* Data to examine *
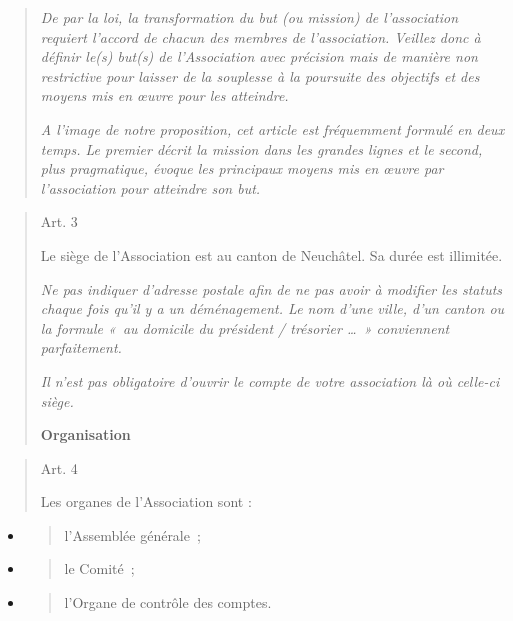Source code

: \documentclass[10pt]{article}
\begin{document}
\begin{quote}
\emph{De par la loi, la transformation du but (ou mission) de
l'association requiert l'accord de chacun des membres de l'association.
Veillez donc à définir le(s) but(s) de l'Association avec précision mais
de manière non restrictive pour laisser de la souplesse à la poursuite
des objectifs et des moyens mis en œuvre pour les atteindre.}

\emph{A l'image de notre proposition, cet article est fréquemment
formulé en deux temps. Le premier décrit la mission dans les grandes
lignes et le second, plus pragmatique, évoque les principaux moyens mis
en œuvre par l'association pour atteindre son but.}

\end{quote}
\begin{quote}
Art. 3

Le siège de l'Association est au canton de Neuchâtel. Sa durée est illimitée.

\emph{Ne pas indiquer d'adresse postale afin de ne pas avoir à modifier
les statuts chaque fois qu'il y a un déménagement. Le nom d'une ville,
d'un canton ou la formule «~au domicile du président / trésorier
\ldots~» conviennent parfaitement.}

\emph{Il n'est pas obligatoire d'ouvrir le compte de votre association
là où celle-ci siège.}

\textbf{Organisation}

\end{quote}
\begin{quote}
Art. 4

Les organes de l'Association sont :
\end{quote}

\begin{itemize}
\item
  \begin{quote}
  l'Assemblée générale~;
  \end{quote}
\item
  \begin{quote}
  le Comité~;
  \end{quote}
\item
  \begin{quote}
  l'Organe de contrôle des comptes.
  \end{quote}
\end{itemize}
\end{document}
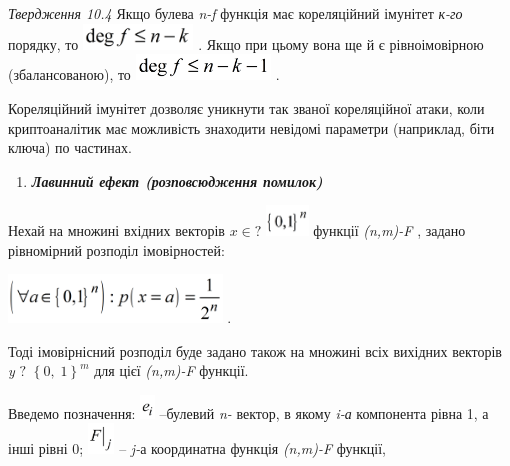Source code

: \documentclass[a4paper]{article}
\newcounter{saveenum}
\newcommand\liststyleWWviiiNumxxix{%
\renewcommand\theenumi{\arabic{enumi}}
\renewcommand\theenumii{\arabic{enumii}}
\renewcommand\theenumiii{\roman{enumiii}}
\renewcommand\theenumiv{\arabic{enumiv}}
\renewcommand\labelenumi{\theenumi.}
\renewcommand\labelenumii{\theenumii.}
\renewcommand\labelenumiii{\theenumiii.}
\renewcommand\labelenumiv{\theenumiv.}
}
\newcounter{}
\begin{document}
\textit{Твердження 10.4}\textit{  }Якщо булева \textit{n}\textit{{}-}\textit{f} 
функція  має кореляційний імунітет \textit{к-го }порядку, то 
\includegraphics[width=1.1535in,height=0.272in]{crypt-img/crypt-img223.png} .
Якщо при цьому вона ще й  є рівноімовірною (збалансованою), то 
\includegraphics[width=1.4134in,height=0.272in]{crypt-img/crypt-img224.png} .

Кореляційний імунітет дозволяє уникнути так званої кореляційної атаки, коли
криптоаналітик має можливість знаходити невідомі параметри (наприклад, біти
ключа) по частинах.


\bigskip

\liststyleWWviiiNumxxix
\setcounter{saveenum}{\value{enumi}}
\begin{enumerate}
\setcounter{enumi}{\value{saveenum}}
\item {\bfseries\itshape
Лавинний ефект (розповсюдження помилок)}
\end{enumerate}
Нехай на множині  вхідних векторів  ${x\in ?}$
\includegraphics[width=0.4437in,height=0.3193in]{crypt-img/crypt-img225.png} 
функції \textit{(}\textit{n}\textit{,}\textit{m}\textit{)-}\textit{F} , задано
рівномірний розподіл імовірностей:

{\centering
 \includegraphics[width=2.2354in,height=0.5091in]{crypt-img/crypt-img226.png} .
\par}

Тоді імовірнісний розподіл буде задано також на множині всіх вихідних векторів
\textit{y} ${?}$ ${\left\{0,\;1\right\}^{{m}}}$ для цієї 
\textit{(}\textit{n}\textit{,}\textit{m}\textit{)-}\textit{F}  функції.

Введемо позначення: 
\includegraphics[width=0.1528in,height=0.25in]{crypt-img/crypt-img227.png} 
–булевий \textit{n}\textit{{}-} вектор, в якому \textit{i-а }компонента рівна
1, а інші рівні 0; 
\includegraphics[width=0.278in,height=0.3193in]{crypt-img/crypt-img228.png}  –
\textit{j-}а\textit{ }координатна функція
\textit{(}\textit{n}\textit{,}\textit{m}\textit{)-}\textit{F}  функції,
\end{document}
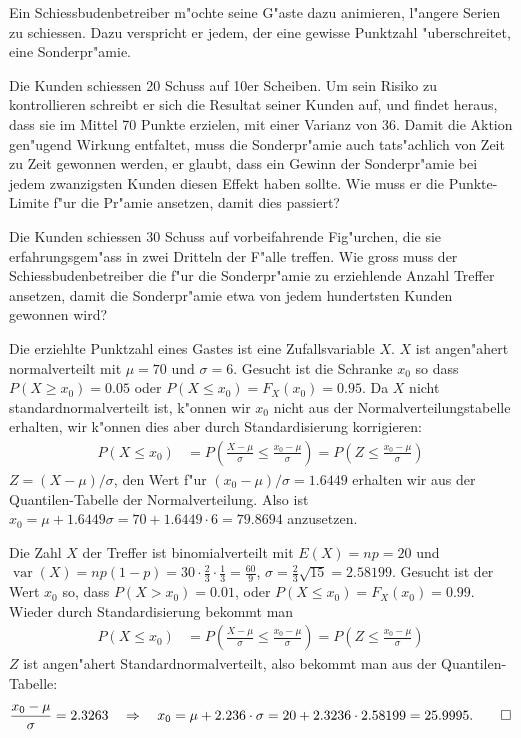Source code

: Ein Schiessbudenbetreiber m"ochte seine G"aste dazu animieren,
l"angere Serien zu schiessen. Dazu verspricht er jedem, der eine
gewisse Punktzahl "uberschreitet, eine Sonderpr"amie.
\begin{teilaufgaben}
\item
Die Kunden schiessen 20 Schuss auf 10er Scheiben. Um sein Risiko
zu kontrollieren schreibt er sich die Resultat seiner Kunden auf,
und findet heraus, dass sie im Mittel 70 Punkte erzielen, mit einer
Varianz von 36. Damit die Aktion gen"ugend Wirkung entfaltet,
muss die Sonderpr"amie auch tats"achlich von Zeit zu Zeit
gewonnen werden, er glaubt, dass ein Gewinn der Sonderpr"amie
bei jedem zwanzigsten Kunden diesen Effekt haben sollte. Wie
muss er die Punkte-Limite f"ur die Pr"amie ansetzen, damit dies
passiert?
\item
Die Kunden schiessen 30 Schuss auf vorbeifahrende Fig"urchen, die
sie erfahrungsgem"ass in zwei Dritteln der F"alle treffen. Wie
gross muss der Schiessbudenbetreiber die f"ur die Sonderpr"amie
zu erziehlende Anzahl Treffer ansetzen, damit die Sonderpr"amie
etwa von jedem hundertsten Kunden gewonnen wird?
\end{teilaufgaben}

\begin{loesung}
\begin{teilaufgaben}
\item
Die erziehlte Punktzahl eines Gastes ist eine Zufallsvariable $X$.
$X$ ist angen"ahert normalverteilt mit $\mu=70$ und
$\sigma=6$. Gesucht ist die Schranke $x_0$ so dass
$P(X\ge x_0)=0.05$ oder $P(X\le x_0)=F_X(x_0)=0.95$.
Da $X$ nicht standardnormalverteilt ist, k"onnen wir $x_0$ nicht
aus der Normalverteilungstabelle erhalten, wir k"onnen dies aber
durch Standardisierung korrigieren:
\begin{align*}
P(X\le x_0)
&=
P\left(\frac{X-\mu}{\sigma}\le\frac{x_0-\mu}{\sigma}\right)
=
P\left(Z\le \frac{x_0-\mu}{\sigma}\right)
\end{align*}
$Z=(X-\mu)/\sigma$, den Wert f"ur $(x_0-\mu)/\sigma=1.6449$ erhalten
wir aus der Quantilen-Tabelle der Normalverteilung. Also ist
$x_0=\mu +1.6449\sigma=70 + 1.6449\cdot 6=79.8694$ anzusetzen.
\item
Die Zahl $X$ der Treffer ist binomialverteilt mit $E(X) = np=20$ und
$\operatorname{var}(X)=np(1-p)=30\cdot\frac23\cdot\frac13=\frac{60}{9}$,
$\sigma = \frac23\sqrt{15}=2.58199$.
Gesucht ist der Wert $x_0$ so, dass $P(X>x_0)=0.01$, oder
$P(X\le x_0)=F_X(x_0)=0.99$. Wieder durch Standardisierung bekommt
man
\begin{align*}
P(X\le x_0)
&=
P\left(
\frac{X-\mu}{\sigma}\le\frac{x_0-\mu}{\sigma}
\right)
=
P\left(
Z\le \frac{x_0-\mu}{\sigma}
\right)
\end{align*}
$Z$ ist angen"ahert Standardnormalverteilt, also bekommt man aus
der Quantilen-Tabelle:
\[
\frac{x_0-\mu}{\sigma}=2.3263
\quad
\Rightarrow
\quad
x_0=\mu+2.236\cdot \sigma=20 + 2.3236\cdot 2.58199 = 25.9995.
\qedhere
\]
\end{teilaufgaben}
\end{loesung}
---
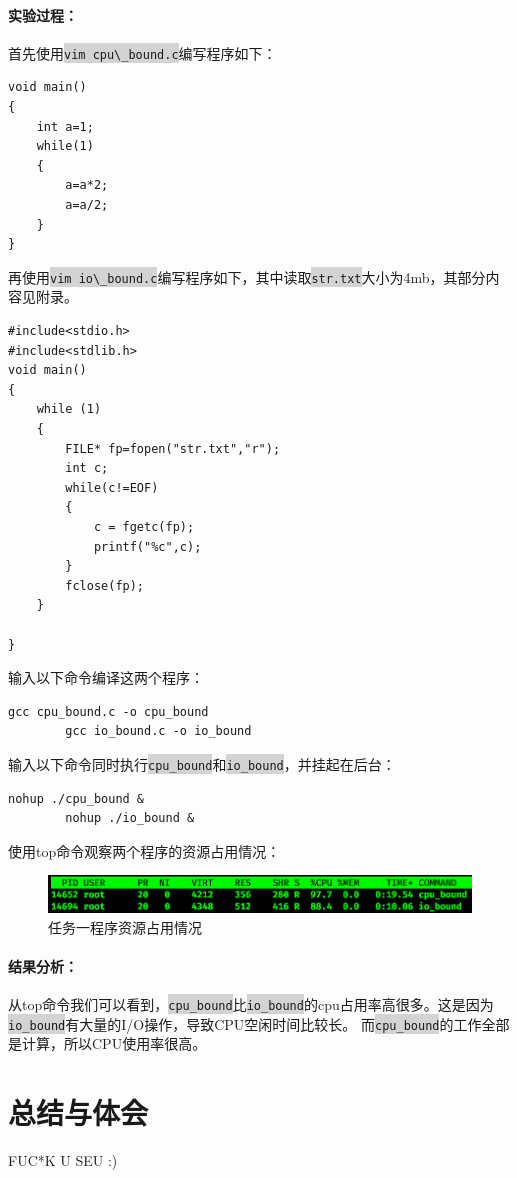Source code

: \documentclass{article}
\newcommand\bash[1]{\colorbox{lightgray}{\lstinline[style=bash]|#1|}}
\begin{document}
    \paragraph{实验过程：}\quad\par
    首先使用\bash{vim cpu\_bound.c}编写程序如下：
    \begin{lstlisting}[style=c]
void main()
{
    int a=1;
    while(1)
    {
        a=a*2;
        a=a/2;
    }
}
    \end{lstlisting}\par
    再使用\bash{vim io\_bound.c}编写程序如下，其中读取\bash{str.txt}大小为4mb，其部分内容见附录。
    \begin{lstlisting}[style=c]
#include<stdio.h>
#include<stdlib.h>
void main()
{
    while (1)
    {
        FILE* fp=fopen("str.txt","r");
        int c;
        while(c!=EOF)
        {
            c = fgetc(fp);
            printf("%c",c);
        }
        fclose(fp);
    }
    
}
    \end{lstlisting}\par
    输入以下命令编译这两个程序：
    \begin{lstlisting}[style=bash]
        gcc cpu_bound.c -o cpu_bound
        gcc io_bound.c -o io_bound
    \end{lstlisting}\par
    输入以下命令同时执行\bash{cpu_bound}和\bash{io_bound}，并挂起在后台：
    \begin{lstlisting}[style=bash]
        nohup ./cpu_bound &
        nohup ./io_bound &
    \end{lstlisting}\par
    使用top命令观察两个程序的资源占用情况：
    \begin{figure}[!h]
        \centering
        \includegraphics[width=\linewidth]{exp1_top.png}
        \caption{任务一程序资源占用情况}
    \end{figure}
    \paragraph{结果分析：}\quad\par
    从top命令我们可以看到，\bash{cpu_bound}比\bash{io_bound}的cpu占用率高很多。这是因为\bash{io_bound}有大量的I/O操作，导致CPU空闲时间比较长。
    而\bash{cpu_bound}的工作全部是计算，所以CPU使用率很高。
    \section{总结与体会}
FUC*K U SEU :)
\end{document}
* * *
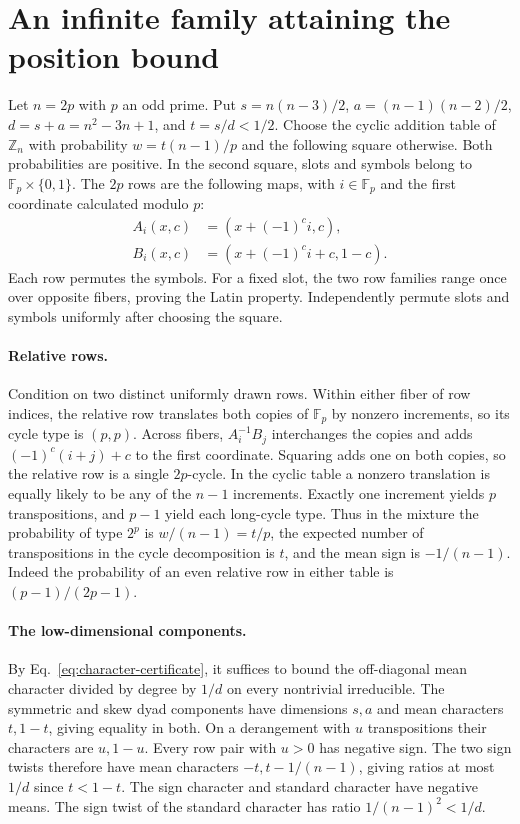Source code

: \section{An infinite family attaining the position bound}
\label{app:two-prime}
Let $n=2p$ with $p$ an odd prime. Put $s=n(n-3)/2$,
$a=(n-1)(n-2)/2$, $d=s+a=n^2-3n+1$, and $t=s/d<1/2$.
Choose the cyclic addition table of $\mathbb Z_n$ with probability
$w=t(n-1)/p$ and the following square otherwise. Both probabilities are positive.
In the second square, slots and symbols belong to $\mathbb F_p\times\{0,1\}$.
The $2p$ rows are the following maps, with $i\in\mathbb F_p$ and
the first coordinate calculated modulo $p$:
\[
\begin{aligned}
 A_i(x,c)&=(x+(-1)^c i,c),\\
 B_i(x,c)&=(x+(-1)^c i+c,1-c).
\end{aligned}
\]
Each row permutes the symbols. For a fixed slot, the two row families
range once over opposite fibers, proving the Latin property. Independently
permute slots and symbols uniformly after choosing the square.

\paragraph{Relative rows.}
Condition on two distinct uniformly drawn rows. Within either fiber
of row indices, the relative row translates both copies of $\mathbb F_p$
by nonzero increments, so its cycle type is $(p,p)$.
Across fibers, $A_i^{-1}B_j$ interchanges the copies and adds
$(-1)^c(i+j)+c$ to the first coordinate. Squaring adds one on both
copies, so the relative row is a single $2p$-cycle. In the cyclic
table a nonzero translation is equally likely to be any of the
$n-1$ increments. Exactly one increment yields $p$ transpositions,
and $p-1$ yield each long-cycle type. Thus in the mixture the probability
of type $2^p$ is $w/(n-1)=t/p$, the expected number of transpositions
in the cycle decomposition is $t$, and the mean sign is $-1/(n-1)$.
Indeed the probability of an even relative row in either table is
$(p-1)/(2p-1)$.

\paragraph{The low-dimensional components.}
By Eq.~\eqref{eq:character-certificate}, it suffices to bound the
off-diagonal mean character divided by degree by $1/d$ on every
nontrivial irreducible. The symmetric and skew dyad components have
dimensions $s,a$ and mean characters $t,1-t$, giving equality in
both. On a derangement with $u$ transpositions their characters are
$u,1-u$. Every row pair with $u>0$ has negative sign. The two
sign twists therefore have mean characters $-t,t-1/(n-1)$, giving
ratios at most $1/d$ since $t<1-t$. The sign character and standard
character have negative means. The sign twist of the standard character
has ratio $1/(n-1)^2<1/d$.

* Exercise requirements *
In the listing above, find the line with "Choose the cyclic" and the line with "Each row permutes", then print exactly those lines and every line between them.

* Answer box *
Choose the cyclic addition table of $\mathbb Z_n$ with probability
$w=t(n-1)/p$ and the following square otherwise. Both probabilities are positive.
In the second square, slots and symbols belong to $\mathbb F_p\times\{0,1\}$.
The $2p$ rows are the following maps, with $i\in\mathbb F_p$ and
the first coordinate calculated modulo $p$:
\[
\begin{aligned}
 A_i(x,c)&=(x+(-1)^c i,c),\\
 B_i(x,c)&=(x+(-1)^c i+c,1-c).
\end{aligned}
\]
Each row permutes the symbols. For a fixed slot, the two row families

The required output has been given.